How to Build the Right Marketo Page Meta Tags
In Marketo, each page has a set of Meta tags that help search engines and the audience understand what they should click on. Getting this right is the key to SEO. In Marketo, you can help your team do this right using the following steps.
1. Landing Page Templates Should Have Default Metas
Your templates should include the following meta tags with defaults. These defaults can be My Tokens that you know will be used in a Program. They could also be standard SEO your main site uses. This is a minimum and doesn’t release you from doing the next two steps.
- Meta Title.
- Meta Description.
- Publisher Rel – learn more about this since it involves Google+.
- Author Rel – ensures blog post authors viewed. Create a default profile.
- Facebook OG tags if needed.
Remember you can tokenize the above tags. It’s up to you.
2. Program Templates Should Have My Tokens with These Values.
In Programs, you can create Program Templates with standard My Tokens. I recommend doing this even for Meta values assuming you run a lot of events or programs that you want exposed to the rest of the world. You should do this for PPC campaigns too because your SEO affects your Quality Score and thus your CTR. My tokens would look like this, using Text tokens.
- {{my.Meta Description}}
- {{my.Author Rel Link}}
- {{my.Page Title}}
Why use tokens here? They allow you to edit the metas without using the next step. Saving time and getting your SEO right are big win-wins. Of course, tokens may not solve your Metas every single time, but it’s a best practice for Events and PPC.
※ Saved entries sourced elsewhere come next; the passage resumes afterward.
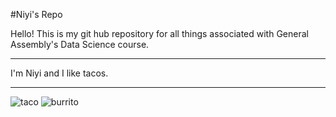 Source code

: #Niyi's Repo

Hello! This is my git hub repository for all things associated with General Assembly's Data Science course.

---

I'm Niyi and I like tacos.

---


![taco](https://38.media.tumblr.com/3d61e24ed05f7e12f9d16152b954d74d/tumblr_n9biwafTc11s00daco1_400.gif) ![burrito](http://49.media.tumblr.com/2ccb03b37e479850e8e2ed0a3aed3db5/tumblr_n8f11q1WiE1rtbl5vo1_400.gif)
3. Adjust all pages manually using Edit Page Meta Tags
When you edit a page, you can also do a few cool things, including fixing the HEAD area. First, edit page meta tags:
Then you can modify what Google sees and displays to the rest of the world. Note you can use Tokens here, including in the LP Template itself.
If you did this right, Google will display the Title, URL, and Description in the SERPs. If you also added Publisher and Author Rel tags to Custom HEAD HTML, your picture will appear.
Remember to do these steps to ensure you maximize your Organic traffic on any campaign.
And remember to sign up for more help from Marketing Rockstar Guides. And stay tuned for a big announcement about the Marketo Guide.
Ari Echt says
Thanks, Josh. Great advice.
Jessica S. says
Hi Josh, nice post. Can you please explain the G+ authorship connection process with Marketo landing pages a bit further? What is the HTML format to link the rel=publisher to our corporate identity / business G+ page? Can you share an example? thanks in advance!
Josh Hill says
Jessica,
There are tons of places to find this out that would do a better job than I. Check out “google authorship hubspot” for good tips, or just “google authorship html” and that should work. Essentially all you need is the verified page URL and to put your company’s URL as publisher on that page/account. Then take the URL of the account (not /posts), and put it on your website code in the HEAD. Google will check for that. Then each author on your blog should have her own google+ account and then you can add their URL to their user account or their posts.
Jessica S. says
Josh, thanks. I suppose I was looking for an example what you’re putting in the custom Head HTML field in marketo landing pages… your screen shot had that field empty. Could you possibly share the “nomenclature”?